Stored data
::::
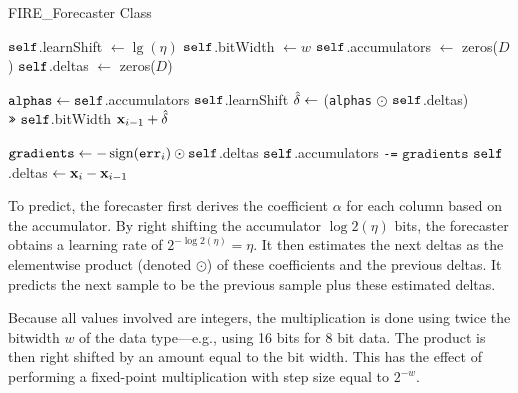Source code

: 
\begin{algorithm}[h]
\caption{FIRE\_Forecaster Class} \label{algo:xff}
\begin{algorithmic}[1]

 \label{line:xffCtor}
\State $\texttt{self}$.learnShift $\leftarrow \lg(\eta)$
\State $\texttt{self}$.bitWidth $\leftarrow w$ 
\State $\texttt{self}$.accumulators $\leftarrow $ zeros($D$) \label{line:counter}
\State $\texttt{self}$.deltas $\leftarrow $ zeros($D$) \label{line:deltas}
\EndFunction

 \label{line:xffPredict}
\State $\texttt{alphas} \leftarrow \texttt{self}$.accumulators \rshift $\texttt{self}$.learnShift
\State $\hat{\mathbf{\delta}} \leftarrow$ (\texttt{alphas} $\odot$ $\texttt{self}$.deltas) $\texttt{>>}\text{ } \texttt{self}$.bitWidth
\RETURN $\mathbf{x}_{i-1} + \hat{\mathbf{\delta}}$
\EndFunction

 \label{line:xffTrain}
\State $\texttt{gradients} \leftarrow {-\operatorname{sign}(\texttt{err}_i)} \odot \texttt{self}$.deltas
\State $\texttt{self}$.accumulators \texttt{-=} $\texttt{gradients}$
\State $\texttt{self}$.deltas $\leftarrow \mathbf{x}_{i} - \mathbf{x}_{i-1}$
\EndFunction

\end{algorithmic}
\end{algorithm}


To predict, the forecaster first derives the coefficient $\alpha$ for each column based on the accumulator. By right shifting the accumulator $\log2(\eta)$ bits, the forecaster obtains a learning rate of $2^{-\log2(\eta)} = \eta$. It then estimates the next deltas as the elementwise product (denoted $\odot$) of these coefficients and the previous deltas. It predicts the next sample to be the previous sample plus these estimated deltas.

Because all values involved are integers, the multiplication is done using twice the bitwidth $w$ of the data type---e.g., using 16 bits for 8 bit data. The product is then right shifted by an amount equal to the bit width. This has the effect of performing a fixed-point multiplication with step size equal to $2^{-w}$.

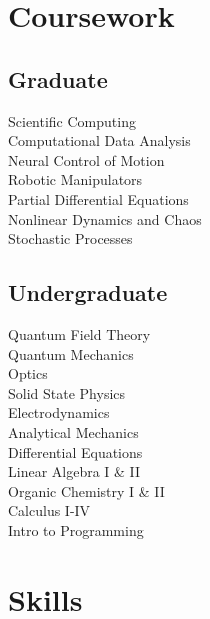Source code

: \documentclass[letterpaper]{deedy-resume} %
\begin{document}
\begin{minipage}[t]{0.33\textwidth}
\sectionspace %


\section{Coursework}

\subsection{Graduate}

Scientific Computing \\
Computational Data Analysis \\
Neural Control of Motion \\
Robotic Manipulators \\
Partial Differential Equations \\
Nonlinear Dynamics and Chaos \\
Stochastic Processes \\


\sectionspace %


\subsection{Undergraduate}
Quantum Field Theory \\
Quantum Mechanics \\
Optics \\
Solid State Physics \\
Electrodynamics \\
Analytical Mechanics \\
Differential Equations \\
Linear Algebra I \& II \\
Organic Chemistry I \& II \\
Calculus I-IV \\
Intro to Programming \\
\sectionspace %


\section{Skills}


\end{minipage}
\end{document}
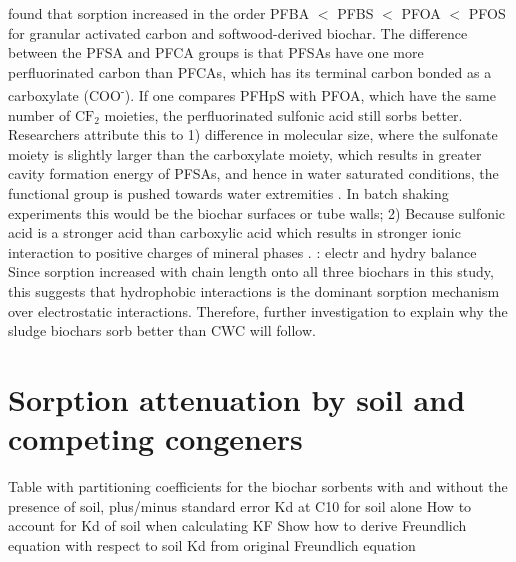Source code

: \cite{zhang2021sorption} found that sorption increased in the order PFBA $<$ PFBS $<$ PFOA $<$ PFOS for granular activated carbon and softwood-derived biochar. The difference between the PFSA and PFCA groups is that PFSAs have one more perfluorinated carbon than PFCAs, which has its terminal carbon bonded as a carboxylate (COO\textsuperscript{-}). If one compares PFHpS with PFOA, which have the same number of $\mathrm{CF_2}$ moieties, the perfluorinated sulfonic acid still sorbs better. Researchers attribute this to 1) difference in molecular size, where the sulfonate moiety is slightly larger than the carboxylate moiety, which results in greater cavity formation energy of PFSAs, and hence in water saturated conditions, the functional group is pushed towards water extremities \citep{yin2022insights,sigmund2022sorption}. In batch shaking experiments this would be the biochar surfaces or tube walls; 2) Because sulfonic acid is a stronger acid than carboxylic acid which results in stronger ionic interaction to positive charges of mineral phases \citep{arvaniti2015review}. \cite{du2014adsorption}: electr and hydry balance Since sorption increased with chain length onto all three biochars in this study, this suggests that hydrophobic interactions is the dominant sorption mechanism over electrostatic interactions. Therefore, further investigation to explain why the sludge biochars sorb better than CWC will follow. 


\section{Sorption attenuation by soil and competing congeners}
Table with partitioning coefficients for the biochar sorbents with and without the presence of soil, plus/minus standard error
Kd at C10 for soil alone
How to account for Kd of soil when calculating KF 
    Show how to derive Freundlich equation with respect to soil Kd from original Freundlich equation

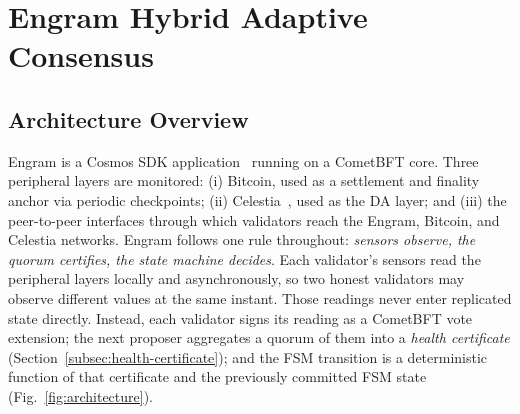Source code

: \section{Engram Hybrid Adaptive Consensus}
\label{sec:design}

\subsection{Architecture Overview}
\label{subsec:architecture}

Engram is a Cosmos SDK application~\cite{kwon2016cosmos} running on a
CometBFT core. Three peripheral layers are monitored: (i) Bitcoin, used as a
settlement and finality anchor via periodic checkpoints; (ii)
Celestia~\cite{albassam2019lazyledger}, used as the DA layer; and (iii) the
peer-to-peer interfaces through which validators reach the Engram, Bitcoin,
and Celestia networks. Engram follows one rule throughout:
\emph{sensors observe, the quorum certifies, the state machine decides}.
Each validator's sensors read the peripheral layers
locally and asynchronously, so two honest validators may observe different
values at the same instant. Those readings never enter replicated state
directly. Instead, each validator signs its reading as a CometBFT vote
extension; the next proposer aggregates a quorum of them into a
\emph{health certificate} (Section~\ref{subsec:health-certificate}); and the
FSM transition is a deterministic function of that certificate and the
previously committed FSM state (Fig.~\ref{fig:architecture}).

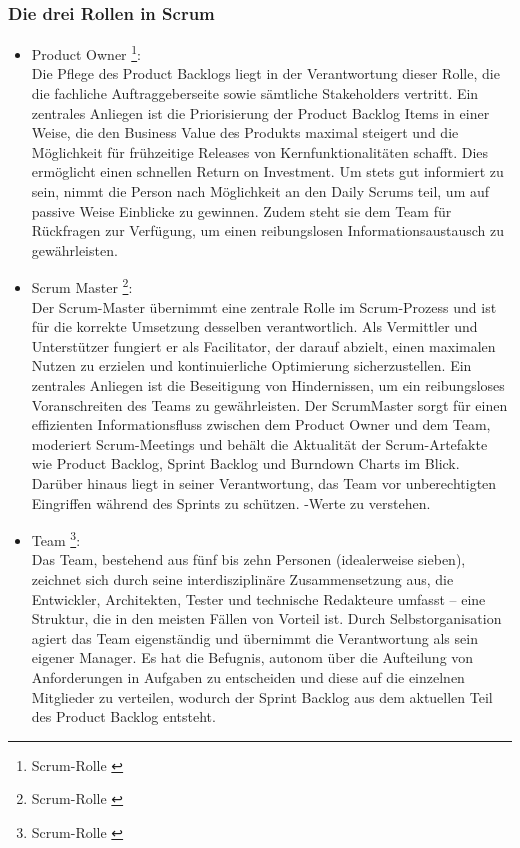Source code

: \subsubsection{Die drei Rollen in Scrum}
\begin{itemize}
    \item Product Owner \footnote{Scrum-Rolle \cite{Product-Owner}}: \\
    Die Pflege des Product Backlogs liegt in der Verantwortung dieser Rolle, die die fachliche Auftraggeberseite
    sowie sämtliche Stakeholders vertritt. Ein zentrales Anliegen ist die Priorisierung der Product Backlog
    Items in einer Weise, die den Business Value des Produkts maximal steigert und die Möglichkeit für
    frühzeitige Releases von Kernfunktionalitäten schafft. Dies ermöglicht einen schnellen Return on Investment.
    Um stets gut informiert zu sein, nimmt die Person nach Möglichkeit an den Daily Scrums teil, um auf passive
    Weise Einblicke zu gewinnen. Zudem steht sie dem Team für Rückfragen zur Verfügung, um einen reibungslosen
    Informationsaustausch zu gewährleisten.
    \item Scrum Master \footnote{Scrum-Rolle \cite{Scrum-Master}}: \\
    Der Scrum-Master übernimmt eine zentrale Rolle im Scrum-Prozess und ist für die korrekte Umsetzung desselben verantwortlich.
    Als Vermittler und Unterstützer fungiert er als Facilitator, der darauf abzielt, einen maximalen Nutzen zu erzielen
    und kontinuierliche Optimierung sicherzustellen. Ein zentrales Anliegen ist die Beseitigung von Hindernissen, um
    ein reibungsloses Voranschreiten des Teams zu gewährleisten. Der ScrumMaster sorgt für einen effizienten
    Informationsfluss zwischen dem Product Owner und dem Team, moderiert Scrum-Meetings und behält die Aktualität
    der Scrum-Artefakte wie Product Backlog, Sprint Backlog und Burndown Charts im Blick. Darüber hinaus liegt in
    seiner Verantwortung, das Team vor unberechtigten Eingriffen während des Sprints zu schützen.
    -Werte zu verstehen.
    \item Team \footnote{Scrum-Rolle \cite{Team}}: \\
    Das Team, bestehend aus fünf bis zehn Personen (idealerweise sieben), zeichnet sich durch seine interdisziplinäre
    Zusammensetzung aus, die Entwickler, Architekten, Tester und technische Redakteure umfasst – eine Struktur, die in
    den meisten Fällen von Vorteil ist. Durch Selbstorganisation agiert das Team eigenständig und übernimmt die
    Verantwortung als sein eigener Manager. Es hat die Befugnis, autonom über die Aufteilung von Anforderungen in
    Aufgaben zu entscheiden und diese auf die einzelnen Mitglieder zu verteilen, wodurch der Sprint Backlog aus dem
    aktuellen Teil des Product Backlog entsteht.\\
\end{itemize}
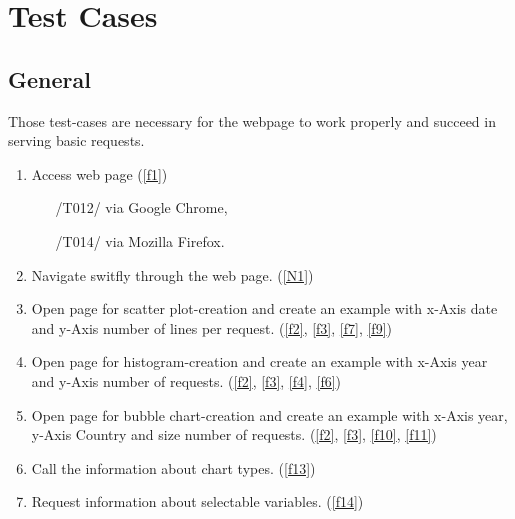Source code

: \section{Test Cases}



\subsection{General}

Those test-cases are necessary for the webpage to work 
properly and succeed in serving basic requests.

\begin{enumerate}[label={{/T}\itemnumber*{/}}, series=test]

\item Access web page (\ref{f1})
\begin{enumerate}
  \item[/T012/] via Google Chrome,
  \item[/T014/] via Mozilla Firefox.
\end{enumerate}
\label{t10}

\item Navigate switfly through the web page. (\ref{N1}) 
\label{t11}

\item Open page for scatter plot-creation and create an example
      with x-Axis date and y-Axis number of lines per request. (\ref{f2}, \ref{f3}, \ref{f7}, \ref{f9})
\label{t12}

\item Open page for histogram-creation and create an example
      with x-Axis year and y-Axis number of requests. (\ref{f2}, \ref{f3}, \ref{f4}, \ref{f6})
\label{t13}

\item Open page for bubble chart-creation and create an example
      with x-Axis year, y-Axis Country and size number of requests. (\ref{f2}, \ref{f3}, \ref{f10}, \ref{f11})
\label{t14}

\item Call the information about chart types. (\ref{f13})
\label{t15}

\item Request information about selectable variables. (\ref{f14})
\label{t16}

\end{enumerate}

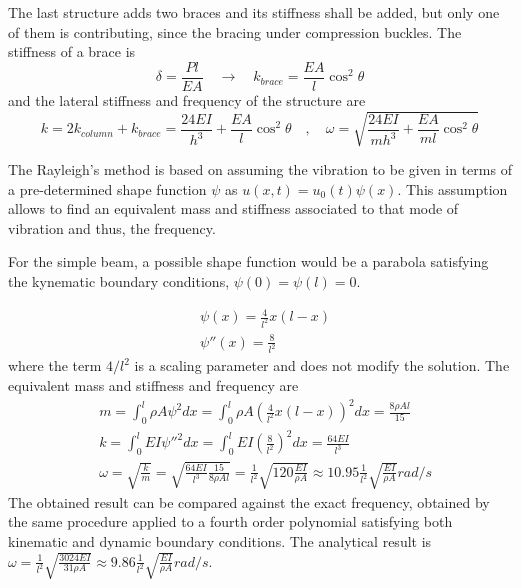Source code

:The last structure adds two braces and its stiffness shall be added, but only one of them is contributing, since the bracing under compression buckles. The stiffness of a brace is
$$
\delta = \frac{Pl}{EA} \quad \rightarrow \quad k_{brace} = \frac{EA}{l}\cos^2\theta
$$
and the lateral stiffness and frequency of the structure are
$$
k = 2k_{column} + k_{brace} = \frac{24EI}{h^3}+\frac{EA}{l}\cos^2\theta \quad , \quad 
\omega = \sqrt{\frac{24EI}{mh^3}+\frac{EA}{ml}\cos^2\theta}
$$



The Rayleigh's method is based on assuming the vibration to be given in terms of a pre-determined shape function $\psi$ as $u(x,t) = u_0(t)\psi(x)$. This assumption allows to find an equivalent mass and stiffness associated to that mode of vibration and thus, the frequency.

\parbox{.7\textwidth}{For the simple beam, a possible shape function would be a parabola satisfying the kynematic boundary conditions, $\psi(0) = \psi(l) = 0$.} \hspace{1em}
\parbox{.25\textwidth}{}
\begin{align*}
&\psi(x) = \frac{4}{l^2} x (l-x) \\
&\psi''(x) = \frac{8}{l^2}
\end{align*}
where the term $4/l^2$ is a scaling parameter and does not modify the solution. The equivalent mass and stiffness and frequency are
\begin{align*}
&m = \int_0^l \rho A\psi^2dx = \int_0^l \rho A \left(\frac{4}{l^2} x (l-x)\right)^2dx = \frac{8\rho Al}{15} \\
&k = \int_0^l EI \psi''^2 dx = \int_0^l EI \left(\frac{8}{l^2}\right)^2dx = \frac{64EI}{l^3} \\
&\omega = \sqrt{\frac{k}{m}} = \sqrt{\frac{64EI}{l^3}\frac{15}{8\rho Al}} = \frac{1}{l^2}\sqrt{120\frac{EI}{\rho A}} \approx 10.95\frac{1}{l^2}\sqrt{\frac{EI}{\rho A}} rad/s
\end{align*}
The obtained result can be compared against the exact frequency, obtained by the same procedure applied to a fourth order polynomial satisfying both kinematic and dynamic boundary conditions. The analytical result is $\omega = \frac{1}{l^2}\sqrt{\frac{3024EI}{31\rho A}} \approx 9.86\frac{1}{l^2}\sqrt{\frac{EI}{\rho A}} rad/s$.

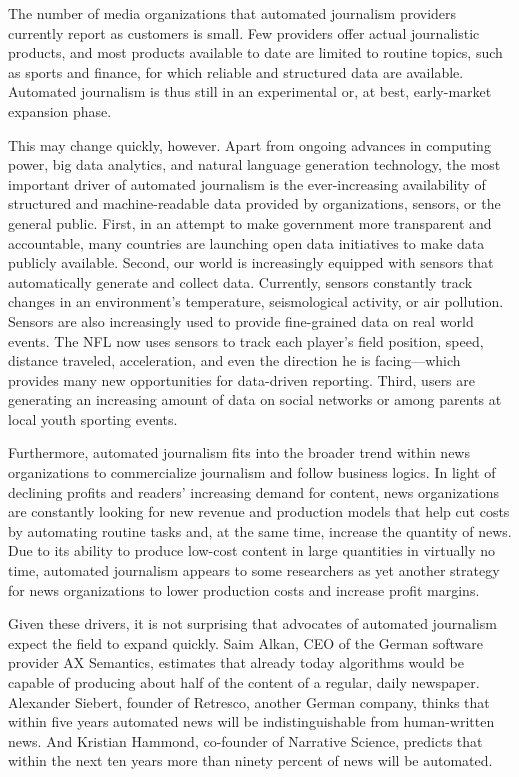 \documentclass[notoc, symmetric, nobib, nols]{towcenter-guideto-book}
\begin{document}
The number of media organizations that automated journalism providers currently report as customers is small. Few providers offer actual journalistic products, and most products available to date are limited to routine topics, such as sports and finance, for which reliable and structured data are available. Automated journalism is thus still in an experimental or, at best, early-market expansion phase.\autocite{doerr15}

This may change quickly, however. Apart from ongoing advances in computing power, big data analytics, and natural language generation technology, the most important driver of automated journalism is the ever-increasing availability of structured and machine-readable data provided by organizations, sensors, or the general public. First, in an attempt to make government more transparent and accountable, many countries are launching open data initiatives to make data publicly available. Second, our world is increasingly equipped with sensors that automatically generate and collect data. Currently, sensors constantly track changes in an environment's temperature, seismological activity, or air pollution. Sensors are also increasingly used to provide fine-grained data on real world events. The NFL now uses sensors to track each player's field position, speed, distance traveled, acceleration, and even the direction he is facing---which provides many new opportunities for data-driven reporting. Third, users are generating an increasing amount of data on social networks or among parents at local youth sporting events. 

Furthermore, automated journalism fits into the broader trend within news organizations to commercialize journalism and follow business logics. In light of declining profits and readers' increasing demand for content, news organizations are constantly looking for new revenue and production models that help cut costs by automating routine tasks and, at the same time, increase the quantity of news. Due to its ability to produce low-cost content in large quantities in virtually no time, automated journalism appears to some researchers as yet another strategy for news organizations to lower production costs and increase profit margins.\autocite{cohen15}

Given these drivers, it is not surprising that advocates of automated journalism expect the field to expand quickly. Saim Alkan, CEO of the German software provider AX Semantics, estimates that already today algorithms would be capable of producing about half of the content of a regular, daily newspaper. Alexander Siebert, founder of Retresco, another German company, thinks that within five years automated news will be indistinguishable from human-written news.\autocite{sie14} And Kristian Hammond, co-founder of Narrative Science, predicts that within the next ten years more than ninety percent of news will be automated.\autocite{levy12} 
\end{document}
::::
EXERCISE INSTRUCTIONS → In the records above, find the line with "Organic Chemistry I \& II \\" and the line with "Engram is a", then restate word for word only those two lines and all lines between, omitting pictures.

EXERCISE RESPONSE →
Organic Chemistry I \& II \\
Calculus I-IV \\
Intro to Programming \\
\sectionspace %


\section{Skills}


\end{minipage}
\end{document}
Source code

: \cite{zhang2021sorption} found that sorption increased in the order PFBA $<$ PFBS $<$ PFOA $<$ PFOS for granular activated carbon and softwood-derived biochar. The difference between the PFSA and PFCA groups is that PFSAs have one more perfluorinated carbon than PFCAs, which has its terminal carbon bonded as a carboxylate (COO\textsuperscript{-}). If one compares PFHpS with PFOA, which have the same number of $\mathrm{CF_2}$ moieties, the perfluorinated sulfonic acid still sorbs better. Researchers attribute this to 1) difference in molecular size, where the sulfonate moiety is slightly larger than the carboxylate moiety, which results in greater cavity formation energy of PFSAs, and hence in water saturated conditions, the functional group is pushed towards water extremities \citep{yin2022insights,sigmund2022sorption}. In batch shaking experiments this would be the biochar surfaces or tube walls; 2) Because sulfonic acid is a stronger acid than carboxylic acid which results in stronger ionic interaction to positive charges of mineral phases \citep{arvaniti2015review}. \cite{du2014adsorption}: electr and hydry balance Since sorption increased with chain length onto all three biochars in this study, this suggests that hydrophobic interactions is the dominant sorption mechanism over electrostatic interactions. Therefore, further investigation to explain why the sludge biochars sorb better than CWC will follow. 


\section{Sorption attenuation by soil and competing congeners}
Table with partitioning coefficients for the biochar sorbents with and without the presence of soil, plus/minus standard error
Kd at C10 for soil alone
How to account for Kd of soil when calculating KF 
    Show how to derive Freundlich equation with respect to soil Kd from original Freundlich equation

Source code

: \section{Engram Hybrid Adaptive Consensus}
\label{sec:design}

\subsection{Architecture Overview}
\label{subsec:architecture}

Engram is a Cosmos SDK application~\cite{kwon2016cosmos} running on a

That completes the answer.